VIÑETAS DE ZAGUÁN
Por Marta Yolanda Bazán
14/12/2020
Algunos episodios de la infancia me quedaron grabados a fuego en la memoria, fueron hitos en el proceso formativo de mi identidad.
Dos personajes aparecen nítidos hoy, doña Rosa, gallega, y doña Nicoletta, piamontesa.
En el edificio, donde viví hasta los once años, se daba la particularidad de que la población estuviera compuesta por familias enteras de inmigrantes, la mayoría eran italianas, ruidosas, extrovertidas que, enseguida, se hicieron amigos fraternales de todos los vecinos argentinos.
También vivían familias rusas, además de judíos ucranianos y otros imposibles de identificar, así se conformaba un tinglado de costumbres diversas que me resultaban muy interesantes.
Un día me sorprendí observando a doña Rosa, una mujer de unos sesenta años, de estatura pequeña, tez blanca y cabello negro, corto y rizado. En ese momento, ella preparaba su comida.
De ella sólo recuerdo ese momento, no si vivía sola, con marido o qué; nada de nada. Sólo mi sensación de que doña Rosa no era eso que veía, que había algo más detrás de esa apariencia.
La mujer había sacado un calentador a kerosene al pasillo, seguramente para evitar que el olor invadiera su piso. Yo la veía muy concentrada en su labor de remover un guiso compuesto de garbanzos, carnes y verduras, pude ver los ingredientes antes de que fueran a parar a la olla.
El olor que despedía la cocción invadía el largo pasillo, hasta llegar al grupo de niños que metía bulla en el zaguán.
— ¡Puf! Qué hambre tengo, me dan ganas de robarle la olla a la vieja — decía el pequeño Rocco, hijo de italianos, mientras se debatía para liberarse de los brazos de su hermana mayor.
— ¡Quieto, Rocco! La vieja nos va a romper el alma con su bastón, mejor vamos a casa, mamá está cocinando albóndigas, me gustan más que esa bazofia.
Doña Rosa era interesante por su hermetismo, no se relacionaba con nadie, es más, creo que nunca la escuché hablar. Parecía una sombra enfundada siempre en ropajes oscuros, no llegué a descifrar su misterio.
Muy distinta era doña Nicoletta, que llegó de la Lombardía en un barco siendo jovencita. Vivía con una hija viuda y sus hijos ya adolescentes. Siempre vestía de blanco y llevaba su escaso y largo cabello blanco atado en un rodete que coronaba su cabeza.
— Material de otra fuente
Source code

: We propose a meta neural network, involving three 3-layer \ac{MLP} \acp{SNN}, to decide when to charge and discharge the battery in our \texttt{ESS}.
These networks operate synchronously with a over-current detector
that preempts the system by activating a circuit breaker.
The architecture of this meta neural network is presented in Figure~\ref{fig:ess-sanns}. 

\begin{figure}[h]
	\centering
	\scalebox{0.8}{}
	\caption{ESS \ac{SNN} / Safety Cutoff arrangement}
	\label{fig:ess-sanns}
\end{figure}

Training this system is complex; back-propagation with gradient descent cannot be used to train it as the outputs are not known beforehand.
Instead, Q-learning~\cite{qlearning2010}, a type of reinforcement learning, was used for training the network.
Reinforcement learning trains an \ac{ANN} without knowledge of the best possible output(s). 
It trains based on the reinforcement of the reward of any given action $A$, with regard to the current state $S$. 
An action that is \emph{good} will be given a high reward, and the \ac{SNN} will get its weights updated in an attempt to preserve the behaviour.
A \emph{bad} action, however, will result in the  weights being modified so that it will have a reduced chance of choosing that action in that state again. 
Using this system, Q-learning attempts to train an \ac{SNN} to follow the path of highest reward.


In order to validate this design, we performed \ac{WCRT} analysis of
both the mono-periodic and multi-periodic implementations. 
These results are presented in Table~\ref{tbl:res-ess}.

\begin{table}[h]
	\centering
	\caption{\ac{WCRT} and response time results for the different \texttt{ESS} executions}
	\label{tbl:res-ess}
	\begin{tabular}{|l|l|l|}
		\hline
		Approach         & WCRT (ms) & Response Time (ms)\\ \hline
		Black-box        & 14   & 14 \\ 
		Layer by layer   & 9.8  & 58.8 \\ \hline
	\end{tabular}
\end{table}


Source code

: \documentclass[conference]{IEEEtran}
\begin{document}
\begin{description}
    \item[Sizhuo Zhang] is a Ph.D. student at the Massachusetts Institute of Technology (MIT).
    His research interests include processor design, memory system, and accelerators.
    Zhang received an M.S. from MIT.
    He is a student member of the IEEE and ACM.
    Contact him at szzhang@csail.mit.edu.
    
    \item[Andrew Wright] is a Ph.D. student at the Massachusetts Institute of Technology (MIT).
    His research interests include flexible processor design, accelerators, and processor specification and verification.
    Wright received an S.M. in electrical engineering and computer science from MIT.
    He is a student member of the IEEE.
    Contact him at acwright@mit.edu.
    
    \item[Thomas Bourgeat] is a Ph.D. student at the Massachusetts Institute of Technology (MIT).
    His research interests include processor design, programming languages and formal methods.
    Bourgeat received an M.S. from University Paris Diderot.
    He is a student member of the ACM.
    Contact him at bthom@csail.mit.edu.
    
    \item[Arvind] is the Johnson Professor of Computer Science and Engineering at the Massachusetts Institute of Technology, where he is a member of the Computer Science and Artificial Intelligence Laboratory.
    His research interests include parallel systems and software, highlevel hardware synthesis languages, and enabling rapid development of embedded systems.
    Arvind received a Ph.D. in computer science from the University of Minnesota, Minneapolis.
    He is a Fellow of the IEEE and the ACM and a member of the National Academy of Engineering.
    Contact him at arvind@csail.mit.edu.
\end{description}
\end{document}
Doña Nicoletta era muy peculiar. Aparentaba fragilidad por ser tan delgada y de tan baja estatura; caminaba apoyada en una caña que blandía amenazadoramente cuando corríamos por los pasillos y nos atrevíamos a pasar cerca de ella.
Adoraba a mi madre, esto me resguardaba de su cólera, pero cuando me pillaba en el grupo sus gestos revelaban que deseaba darme una buena paliza.
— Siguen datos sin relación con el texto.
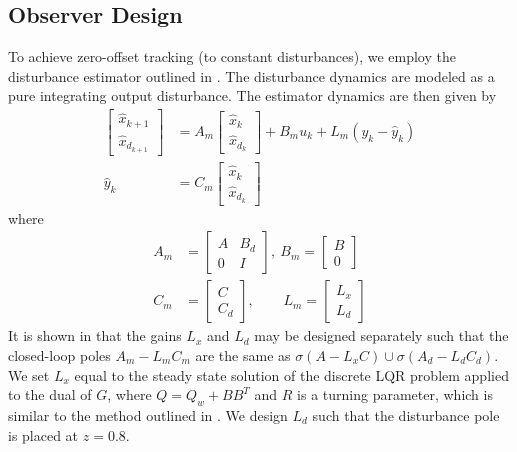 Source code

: \documentclass[journal,twocolumn,twoside]{IEEEtran}
\newcommand{\x}{\ensuremath{x }\xspace}
\begin{document}
\subsection{Observer Design}\label{sec:dist_est}
To achieve zero-offset tracking (to constant disturbances), we employ the disturbance estimator outlined in \cite{maeder_offset-free_2007}. The disturbance dynamics are modeled as a pure integrating output disturbance. The estimator dynamics are then given by
\begin{align}
  \begin{bmatrix} \hat{\x}_{k+1}\\ \hat{\x}_{d_{k+1}} \end{bmatrix}
  &= A_m
  \begin{bmatrix} \hat{\x}_{k}\\ \hat{\x}_{d_k}\end{bmatrix}
    + B_m u_k + L_m(y_k - \hat y_k) \label{eqn:obsdyn}\\
  \hat y_k &= C_m\begin{bmatrix} \hat{\x}_k\label{eqn:yhat}\\
    \hat{\x}_{d_k} \end{bmatrix}
\end{align}
where
\begin{align}
  A_m& = \begin{bmatrix}
    A & B_d \\ 0 & I
  \end{bmatrix},\:
  B_m =
  \begin{bmatrix}
    B \\ 0
  \end{bmatrix} \\
  C_m &= 
    \begin{bmatrix}
    C \\ C_d
  \end{bmatrix},\:\:\:\:\:\:\:\:\;
  L_m = \begin{bmatrix} L_x\\L_d \end{bmatrix} \label{eqn:CmLm}
\end{align}
It is shown in \cite{maeder_offset-free_2007} that the gains $L_x$ and $L_d$ may be designed separately such that the closed-loop poles $A_m - L_mC_m$ are the same as $\sigma(A-L_xC)\cup \sigma(A_d-L_dC_d)$.
We set $L_x$ equal to the steady state solution of the discrete LQR problem applied to the dual of $G$, where $Q = Q_w + BB^T$ and $R$ is a turning parameter, which is similar to the method outlined in \cite{doyle_robustness_1979}. We design $L_d$ such that the disturbance pole is placed at $z=0.8$.
\end{document}

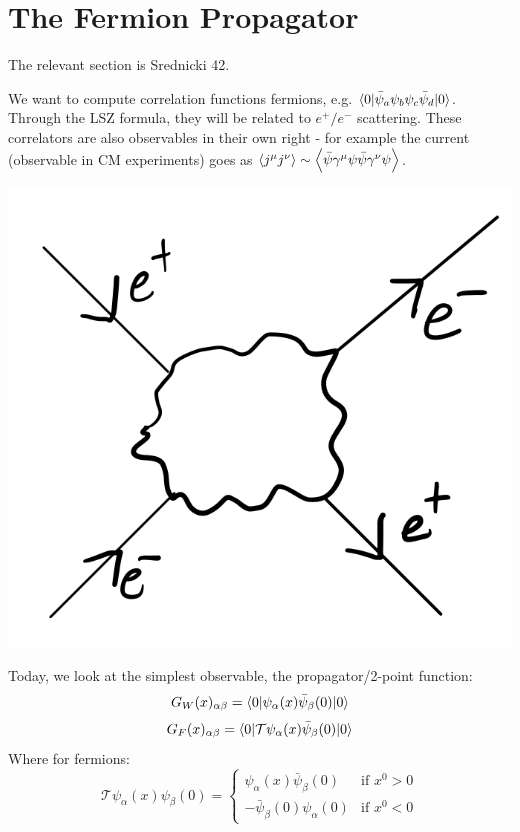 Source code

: \section{The Fermion Propagator}
The relevant section is Srednicki 42.

We want to compute correlation functions fermions, e.g. $\langle 0 \rvert\bar{\psi}_a\psi_b\psi_c\bar{\psi}_d\lvert 0 \rangle$. Through the LSZ formula, they will be related to $e^+/e^-$ scattering. These correlators are also observables in their own right - for example the current (observable in CM experiments) goes as $\left< j^\mu j^\nu \right> \sim \left< \bar{\psi}\gamma^\mu \psi \bar{\psi}\gamma^\nu \psi \right>$.

\begin{center}
    \includegraphics[scale=0.3]{Lectures/Images/lec5-elecpositscattering.png}
\end{center}

Today, we look at the simplest observable, the propagator/2-point function:
\begin{equation}
    G_W(x)_{\alpha\beta} = \langle 0 \rvert\psi_\alpha(x)\bar{\psi}_\beta(0)\lvert 0 \rangle
\end{equation}
\begin{equation}
    G_F(x)_{\alpha\beta} =  \langle 0 \rvert\mathcal{T}\psi_\alpha(x)\bar{\psi}_\beta(0)\lvert 0 \rangle
\end{equation}
Where for fermions:
\begin{equation}
    \mathcal{T}\psi_\alpha(x)\psi_\beta(0) = \begin{cases}
        \psi_\alpha(x)\bar{\psi}_\beta(0) & \text{if $x^0 > 0$}
        \\ -\bar{\psi}_\beta(0)\psi_\alpha(0) & \text{if $x^0 < 0$}
    \end{cases}
\end{equation}

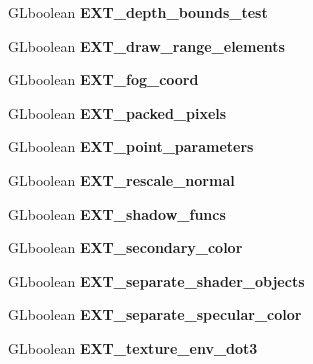 \begin{DoxyCompactItemize}
G\+Lboolean {\bfseries E\+X\+T\+\_\+depth\+\_\+bounds\+\_\+test}
\item 
\mbox{\label{structgl__extensions_a76515036971743089b49a1932f7a281e}} 
G\+Lboolean {\bfseries E\+X\+T\+\_\+draw\+\_\+range\+\_\+elements}
\item 
\mbox{\label{structgl__extensions_a4f7f2a8eba7189d67b76f38df7396ce9}} 
G\+Lboolean {\bfseries E\+X\+T\+\_\+fog\+\_\+coord}
\item 
\mbox{\label{structgl__extensions_ac5a44c0948523815b05a796b4640936c}} 
G\+Lboolean {\bfseries E\+X\+T\+\_\+packed\+\_\+pixels}
\item 
\mbox{\label{structgl__extensions_a4734ee9719c8e603aac21a98d4f30336}} 
G\+Lboolean {\bfseries E\+X\+T\+\_\+point\+\_\+parameters}
\item 
\mbox{\label{structgl__extensions_ac27ebc004cda4a07aa547792cb31c456}} 
G\+Lboolean {\bfseries E\+X\+T\+\_\+rescale\+\_\+normal}
\item 
\mbox{\label{structgl__extensions_abe34e46872394d1d9ac2c2d072afdc1e}} 
G\+Lboolean {\bfseries E\+X\+T\+\_\+shadow\+\_\+funcs}
\item 
\mbox{\label{structgl__extensions_a689455a5ad868bde29a33d789b07f577}} 
G\+Lboolean {\bfseries E\+X\+T\+\_\+secondary\+\_\+color}
\item 
\mbox{\label{structgl__extensions_a2b55133a58d7135a337996d35ed08be2}} 
G\+Lboolean {\bfseries E\+X\+T\+\_\+separate\+\_\+shader\+\_\+objects}
\item 
\mbox{\label{structgl__extensions_a4b8f27b634894564a5467cf674e1fa68}} 
G\+Lboolean {\bfseries E\+X\+T\+\_\+separate\+\_\+specular\+\_\+color}
\item 
\mbox{\label{structgl__extensions_a1985061c5f0144ca784572636244c781}} 
G\+Lboolean {\bfseries E\+X\+T\+\_\+texture\+\_\+env\+\_\+dot3}
\item 
\mbox{\label{structgl__extensions_afd0748f3655737799701b2d0c1870fde}} 

\end{DoxyCompactItemize}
La banda de chiquillos lograba sacarla de quicio, me quedó siempre la duda: ¿Lo hacíamos como un juego divertido o por pura malicia, abusando de su lentitud para cogernos?
Al mudarnos de casa les perdí el rastro, hoy las recuerdo con cariño, formaron parte de esa niñez poblada de claroscuros.
Ahora que estoy arribando a esas mismas edades, me doy cuenta de la importancia que tiene una buena salud, física y mental, y agradecer las posibilidades que me ofreció la vida.